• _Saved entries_
☆ ☆ ☆

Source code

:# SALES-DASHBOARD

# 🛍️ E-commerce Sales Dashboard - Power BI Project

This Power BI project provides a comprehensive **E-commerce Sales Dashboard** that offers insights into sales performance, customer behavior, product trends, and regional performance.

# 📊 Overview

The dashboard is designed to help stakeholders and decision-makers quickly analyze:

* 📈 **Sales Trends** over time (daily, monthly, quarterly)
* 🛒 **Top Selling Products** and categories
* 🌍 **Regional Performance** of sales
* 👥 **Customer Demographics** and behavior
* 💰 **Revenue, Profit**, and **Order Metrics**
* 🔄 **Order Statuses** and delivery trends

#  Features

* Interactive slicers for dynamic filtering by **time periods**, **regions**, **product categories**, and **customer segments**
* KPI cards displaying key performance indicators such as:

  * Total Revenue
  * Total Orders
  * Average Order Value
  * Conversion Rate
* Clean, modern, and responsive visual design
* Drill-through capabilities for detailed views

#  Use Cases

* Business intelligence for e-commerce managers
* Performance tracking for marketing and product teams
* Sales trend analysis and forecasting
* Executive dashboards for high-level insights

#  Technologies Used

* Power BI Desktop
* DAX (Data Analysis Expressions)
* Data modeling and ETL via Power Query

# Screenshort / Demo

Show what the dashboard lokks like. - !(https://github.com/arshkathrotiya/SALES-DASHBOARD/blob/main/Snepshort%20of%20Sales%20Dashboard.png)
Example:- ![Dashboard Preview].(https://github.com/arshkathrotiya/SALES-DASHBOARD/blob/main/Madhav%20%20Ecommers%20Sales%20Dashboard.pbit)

☆ ☆ ☆

Write out only the lines that run from the line containing "Average Order Value" through the line containing "(Data Analysis Expressions)", both included, exactly as they appear above.

  * Average Order Value
  * Conversion Rate
* Clean, modern, and responsive visual design
* Drill-through capabilities for detailed views

#  Use Cases

* Business intelligence for e-commerce managers
* Performance tracking for marketing and product teams
* Sales trend analysis and forecasting
* Executive dashboards for high-level insights

#  Technologies Used

* Power BI Desktop
* DAX (Data Analysis Expressions)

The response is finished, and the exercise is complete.